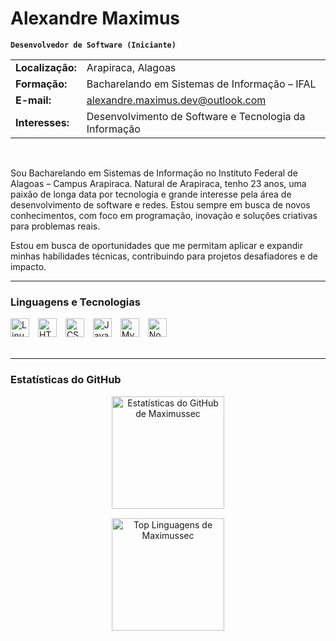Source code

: # Alexandre Maximus

**`Desenvolvedor de Software (Iniciante)`**

| | |
| :--- | :--- |
| **Localização:** | Arapiraca, Alagoas |
| **Formação:** | Bacharelando em Sistemas de Informação – IFAL |
| **E-mail:** | alexandre.maximus.dev@outlook.com |
| **Interesses:** | Desenvolvimento de Software e Tecnologia da Informação |

<br>

Sou Bacharelando em Sistemas de Informação no Instituto Federal de Alagoas – Campus Arapiraca. Natural de Arapiraca, tenho 23 anos, uma paixão de longa data por tecnologia e grande interesse pela área de desenvolvimento de software e redes. Estou sempre em busca de novos conhecimentos, com foco em programação, inovação e soluções criativas para problemas reais.

Estou em busca de oportunidades que me permitam aplicar e expandir minhas habilidades técnicas, contribuindo para projetos desafiadores e de impacto.

---

### Linguagens e Tecnologias

<div align="left">
  <img alt="Linux" title="Linux" width="30px" style="padding-right: 10px;" src="https://cdn.jsdelivr.net/gh/devicons/devicon@latest/icons/linux/linux-original.svg" />
  <img alt="HTML5" title="HTML5" width="30px" style="padding-right: 10px;" src="https://cdn.jsdelivr.net/gh/devicons/devicon@latest/icons/html5/html5-original.svg" />
  <img alt="CSS3" title="CSS3" width="30px" style="padding-right: 10px;" src="https://cdn.jsdelivr.net/gh/devicons/devicon@latest/icons/css3/css3-original.svg" />
  <img alt="JavaScript" title="JavaScript" width="30px" style="padding-right: 10px;" src="https://cdn.jsdelivr.net/gh/devicons/devicon@latest/icons/javascript/javascript-original.svg" />
  <img alt="MySQL" title="MySQL" width="30px" style="padding-right: 10px;" src="https://cdn.jsdelivr.net/gh/devicons/devicon@latest/icons/mysql/mysql-original.svg" />
  <img alt="Node.js" title="Node.js" width="30px" style="padding-right: 10px;" src="https://cdn.jsdelivr.net/gh/devicons/devicon@latest/icons/nodejs/nodejs-original.svg" />
</div>

<br/>

---

### Estatísticas do GitHub

<div align="center">
  <p>
    <img 
      alt="Estatísticas do GitHub de Maximussec" 
      height="180em" 
      src="https://github-readme-stats.vercel.app/api?username=maximussec&show_icons=true&theme=dracula&include_all_commits=true&locale=pt-br&hide=stars" 
    />
  </p>
  <p style="margin-top: 15px;">
    <img 
      alt="Top Linguagens de Maximussec" 
      height="180em" 
      src="https://github-readme-stats.vercel.app/api/top-langs/?username=maximussec&theme=dracula&layout=compact&custom_title=Tecnologias&langs_count=9" 
    />
  </p>
</div>
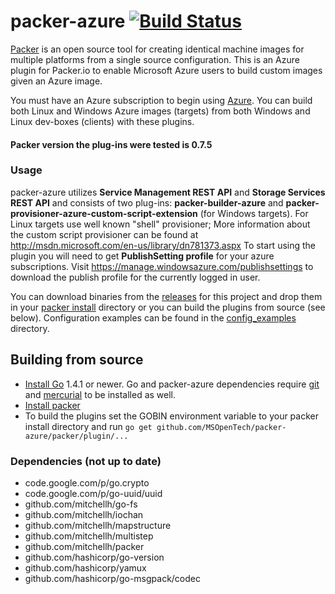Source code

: packer-azure [![Build Status](https://travis-ci.org/MSOpenTech/packer-azure.svg)](https://travis-ci.org/MSOpenTech/packer-azure)
=============

[Packer](http://www.packer.io/intro/index.html) is an open source tool for creating identical machine images for multiple platforms from a single source configuration.
This is an Azure plugin for Packer.io to enable Microsoft Azure users to build custom images given an Azure image.

You must have an Azure subscription to begin using [Azure](http://azure.microsoft.com).
You can build both Linux and Windows Azure images (targets) from both Windows and Linux dev-boxes (clients) with these plugins.

#### Packer version the plug-ins were tested is 0.7.5

### Usage
packer-azure utilizes **Service Management REST API** and **Storage Services REST API** and consists of two plug-ins: **packer-builder-azure** and **packer-provisioner-azure-custom-script-extension** (for Windows targets). For Linux targets use well known "shell" provisioner; More information about the custom script provisioner can be found at http://msdn.microsoft.com/en-us/library/dn781373.aspx
To start using the plugin you will need to get **PublishSetting profile** for your azure subscriptions. Visit  https://manage.windowsazure.com/publishsettings to download the publish profile for the currently logged in user.

You can download binaries from the [releases](https://github.com/MSOpenTech/packer-azure/releases) for this project and drop them in your [packer install](https://packer.io/docs/installation.html) directory or you can build the plugins from source (see below). Configuration examples can be found in the [config_examples](https://github.com/MSOpenTech/packer-azure/tree/master/config_examples) directory.

## Building from source
* [Install Go](https://golang.org/doc/install) 1.4.1 or newer. Go and packer-azure dependencies require [git](http://git-scm.com/) and [mercurial](https://mercurial.selenic.com/) to be installed as well.
* [Install packer](https://packer.io/docs/installation.html)
* To build the plugins set the GOBIN environment variable to your packer install directory and run `go get github.com/MSOpenTech/packer-azure/packer/plugin/...`

### Dependencies (not up to date)

*	code.google.com/p/go.crypto
*	code.google.com/p/go-uuid/uuid
*	github.com/mitchellh/go-fs
*	github.com/mitchellh/iochan
*	github.com/mitchellh/mapstructure
*	github.com/mitchellh/multistep
*	github.com/mitchellh/packer
*	github.com/hashicorp/go-version
*	github.com/hashicorp/yamux
*	github.com/hashicorp/go-msgpack/codec
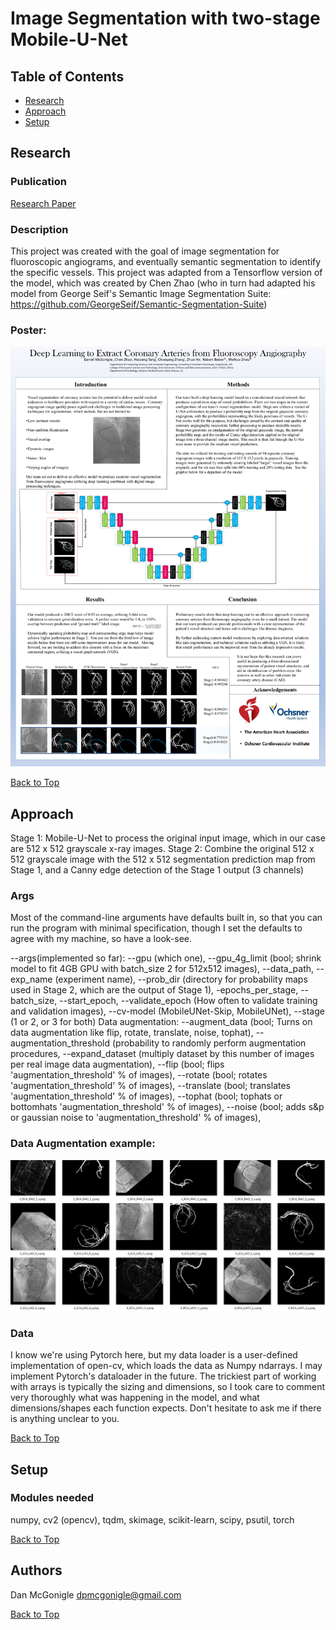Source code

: # Image Segmentation with two-stage Mobile-U-Net

## Table of Contents
- [Research](#research)
- [Approach](#approach)
- [Setup](#setup)

## Research

### Publication

[Research Paper](https://arxiv.org/pdf/2101.09848.pdf)

### Description

This project was created with the goal of image segmentation for fluoroscopic angiograms, and eventually semantic segmentation to identify the specific vessels.  This project was adapted from a Tensorflow version of the model, which was created by Chen Zhao (who in turn had adapted his model from George Seif's Semantic Image Segmentation Suite: https://github.com/GeorgeSeif/Semantic-Segmentation-Suite)

### Poster:

![MCBIOS 2019 Poster](./images/poster.jpg)

[Back to Top](#table-of-contents)

## Approach

Stage 1: Mobile-U-Net to process the original input image, which in our case are 512 x 512 grayscale x-ray images.
Stage 2: Combine the original 512 x 512 grayscale image with the 512 x 512 segmentation prediction map from Stage 1, and a Canny edge detection of the Stage 1 output (3 channels)

### Args
Most of the command-line arguments have defaults built in, so that you can run the program with minimal specification, though I set the defaults to agree with my machine, so have a look-see.

--args(implemented so far): --gpu (which one), --gpu\_4g\_limit (bool; shrink model to fit 4GB GPU with batch\_size 2 for 512x512 images), --data\_path, --exp\_name (experiment name), 
--prob\_dir (directory for probability maps used in Stage 2, which are the output of Stage 1), -epochs\_per\_stage, --batch\_size, --start\_epoch, 
--validate\_epoch (How often to validate training and validation images), --cv-model (MobileUNet-Skip, MobileUNet), --stage (1 or 2, or 3 for both)
Data augmentation:
--augment\_data (bool; Turns on data augmentation like flip, rotate, translate, noise, tophat), --augmentation\_threshold (probability to randomly perform augmentation procedures, 
--expand\_dataset (multiply dataset by this number of images per real image data augmentation), --flip (bool; flips 'augmentation\_threshold' % of images), 
--rotate (bool; rotates 'augmentation\_threshold' % of images), --translate (bool; translates 'augmentation\_threshold' % of images), 
--tophat (bool; tophats or bottomhats 'augmentation\_threshold' % of images), --noise (bool; adds s&p or gaussian noise to 'augmentation\_threshold' % of images), 

### Data Augmentation example:

![Data Augmentation](./images/augmentation.jpg)

### Data

I know we're using Pytorch here, but my data loader is a user-defined implementation of open-cv, which loads the data as Numpy ndarrays.  I may implement Pytorch's dataloader in the future.
The trickiest part of working with arrays is typically the sizing and dimensions, so I took care to comment very thoroughly what was happening in the model, and what dimensions/shapes each function expects.  Don't hesitate to ask me if there is anything unclear to you.

[Back to Top](#table-of-contents)

## Setup

### Modules needed

numpy, cv2 (opencv), tqdm, skimage, scikit-learn, scipy, psutil, torch

[Back to Top](#table-of-contents)

## Authors

Dan McGonigle
dpmcgonigle@gmail.com

[Back to Top](#table-of-contents)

+ + + + + + +

Task objective:
Give back every entry in full, exactly as written, with no picture included.

Response area:
Source code

: # Alexandre Maximus

**`Desenvolvedor de Software (Iniciante)`**

| | |
| :--- | :--- |
| **Localização:** | Arapiraca, Alagoas |
| **Formação:** | Bacharelando em Sistemas de Informação – IFAL |
| **E-mail:** | alexandre.maximus.dev@outlook.com |
| **Interesses:** | Desenvolvimento de Software e Tecnologia da Informação |

<br>

Sou Bacharelando em Sistemas de Informação no Instituto Federal de Alagoas – Campus Arapiraca. Natural de Arapiraca, tenho 23 anos, uma paixão de longa data por tecnologia e grande interesse pela área de desenvolvimento de software e redes. Estou sempre em busca de novos conhecimentos, com foco em programação, inovação e soluções criativas para problemas reais.

Estou em busca de oportunidades que me permitam aplicar e expandir minhas habilidades técnicas, contribuindo para projetos desafiadores e de impacto.

---

### Linguagens e Tecnologias

<div align="left">
  <img alt="Linux" title="Linux" width="30px" style="padding-right: 10px;" src="https://cdn.jsdelivr.net/gh/devicons/devicon@latest/icons/linux/linux-original.svg" />
  <img alt="HTML5" title="HTML5" width="30px" style="padding-right: 10px;" src="https://cdn.jsdelivr.net/gh/devicons/devicon@latest/icons/html5/html5-original.svg" />
  <img alt="CSS3" title="CSS3" width="30px" style="padding-right: 10px;" src="https://cdn.jsdelivr.net/gh/devicons/devicon@latest/icons/css3/css3-original.svg" />
  <img alt="JavaScript" title="JavaScript" width="30px" style="padding-right: 10px;" src="https://cdn.jsdelivr.net/gh/devicons/devicon@latest/icons/javascript/javascript-original.svg" />
  <img alt="MySQL" title="MySQL" width="30px" style="padding-right: 10px;" src="https://cdn.jsdelivr.net/gh/devicons/devicon@latest/icons/mysql/mysql-original.svg" />
  <img alt="Node.js" title="Node.js" width="30px" style="padding-right: 10px;" src="https://cdn.jsdelivr.net/gh/devicons/devicon@latest/icons/nodejs/nodejs-original.svg" />
</div>

<br/>

---

### Estatísticas do GitHub

<div align="center">
  <p>
    <img 
      alt="Estatísticas do GitHub de Maximussec" 
      height="180em" 
      src="https://github-readme-stats.vercel.app/api?username=maximussec&show_icons=true&theme=dracula&include_all_commits=true&locale=pt-br&hide=stars" 
    />
  </p>
  <p style="margin-top: 15px;">
    <img 
      alt="Top Linguagens de Maximussec" 
      height="180em" 
      src="https://github-readme-stats.vercel.app/api/top-langs/?username=maximussec&theme=dracula&layout=compact&custom_title=Tecnologias&langs_count=9" 
    />
  </p>
</div>
Source code

: packer-azure [![Build Status](https://travis-ci.org/MSOpenTech/packer-azure.svg)](https://travis-ci.org/MSOpenTech/packer-azure)
=============

[Packer](http://www.packer.io/intro/index.html) is an open source tool for creating identical machine images for multiple platforms from a single source configuration.
This is an Azure plugin for Packer.io to enable Microsoft Azure users to build custom images given an Azure image.

You must have an Azure subscription to begin using [Azure](http://azure.microsoft.com).
You can build both Linux and Windows Azure images (targets) from both Windows and Linux dev-boxes (clients) with these plugins.

#### Packer version the plug-ins were tested is 0.7.5

### Usage
packer-azure utilizes **Service Management REST API** and **Storage Services REST API** and consists of two plug-ins: **packer-builder-azure** and **packer-provisioner-azure-custom-script-extension** (for Windows targets). For Linux targets use well known "shell" provisioner; More information about the custom script provisioner can be found at http://msdn.microsoft.com/en-us/library/dn781373.aspx
To start using the plugin you will need to get **PublishSetting profile** for your azure subscriptions. Visit  https://manage.windowsazure.com/publishsettings to download the publish profile for the currently logged in user.

You can download binaries from the [releases](https://github.com/MSOpenTech/packer-azure/releases) for this project and drop them in your [packer install](https://packer.io/docs/installation.html) directory or you can build the plugins from source (see below). Configuration examples can be found in the [config_examples](https://github.com/MSOpenTech/packer-azure/tree/master/config_examples) directory.

## Building from source
* [Install Go](https://golang.org/doc/install) 1.4.1 or newer. Go and packer-azure dependencies require [git](http://git-scm.com/) and [mercurial](https://mercurial.selenic.com/) to be installed as well.
* [Install packer](https://packer.io/docs/installation.html)
* To build the plugins set the GOBIN environment variable to your packer install directory and run `go get github.com/MSOpenTech/packer-azure/packer/plugin/...`

### Dependencies (not up to date)

*	code.google.com/p/go.crypto
*	code.google.com/p/go-uuid/uuid
*	github.com/mitchellh/go-fs
*	github.com/mitchellh/iochan
*	github.com/mitchellh/mapstructure
*	github.com/mitchellh/multistep
*	github.com/mitchellh/packer
*	github.com/hashicorp/go-version
*	github.com/hashicorp/yamux
*	github.com/hashicorp/go-msgpack/codec
Source code

: # Image Segmentation with two-stage Mobile-U-Net

## Table of Contents
- [Research](#research)
- [Approach](#approach)
- [Setup](#setup)

## Research

### Publication

[Research Paper](https://arxiv.org/pdf/2101.09848.pdf)

### Description

This project was created with the goal of image segmentation for fluoroscopic angiograms, and eventually semantic segmentation to identify the specific vessels.  This project was adapted from a Tensorflow version of the model, which was created by Chen Zhao (who in turn had adapted his model from George Seif's Semantic Image Segmentation Suite: https://github.com/GeorgeSeif/Semantic-Segmentation-Suite)

### Poster:

![MCBIOS 2019 Poster](./images/poster.jpg)

[Back to Top](#table-of-contents)

## Approach

Stage 1: Mobile-U-Net to process the original input image, which in our case are 512 x 512 grayscale x-ray images.
Stage 2: Combine the original 512 x 512 grayscale image with the 512 x 512 segmentation prediction map from Stage 1, and a Canny edge detection of the Stage 1 output (3 channels)

### Args
Most of the command-line arguments have defaults built in, so that you can run the program with minimal specification, though I set the defaults to agree with my machine, so have a look-see.

--args(implemented so far): --gpu (which one), --gpu\_4g\_limit (bool; shrink model to fit 4GB GPU with batch\_size 2 for 512x512 images), --data\_path, --exp\_name (experiment name), 
--prob\_dir (directory for probability maps used in Stage 2, which are the output of Stage 1), -epochs\_per\_stage, --batch\_size, --start\_epoch, 
--validate\_epoch (How often to validate training and validation images), --cv-model (MobileUNet-Skip, MobileUNet), --stage (1 or 2, or 3 for both)
Data augmentation:
--augment\_data (bool; Turns on data augmentation like flip, rotate, translate, noise, tophat), --augmentation\_threshold (probability to randomly perform augmentation procedures, 
--expand\_dataset (multiply dataset by this number of images per real image data augmentation), --flip (bool; flips 'augmentation\_threshold' % of images), 
--rotate (bool; rotates 'augmentation\_threshold' % of images), --translate (bool; translates 'augmentation\_threshold' % of images), 
--tophat (bool; tophats or bottomhats 'augmentation\_threshold' % of images), --noise (bool; adds s&p or gaussian noise to 'augmentation\_threshold' % of images), 

### Data Augmentation example:

![Data Augmentation](./images/augmentation.jpg)

### Data

I know we're using Pytorch here, but my data loader is a user-defined implementation of open-cv, which loads the data as Numpy ndarrays.  I may implement Pytorch's dataloader in the future.
The trickiest part of working with arrays is typically the sizing and dimensions, so I took care to comment very thoroughly what was happening in the model, and what dimensions/shapes each function expects.  Don't hesitate to ask me if there is anything unclear to you.

[Back to Top](#table-of-contents)

## Setup

### Modules needed

numpy, cv2 (opencv), tqdm, skimage, scikit-learn, scipy, psutil, torch

[Back to Top](#table-of-contents)

## Authors

Dan McGonigle
dpmcgonigle@gmail.com

[Back to Top](#table-of-contents)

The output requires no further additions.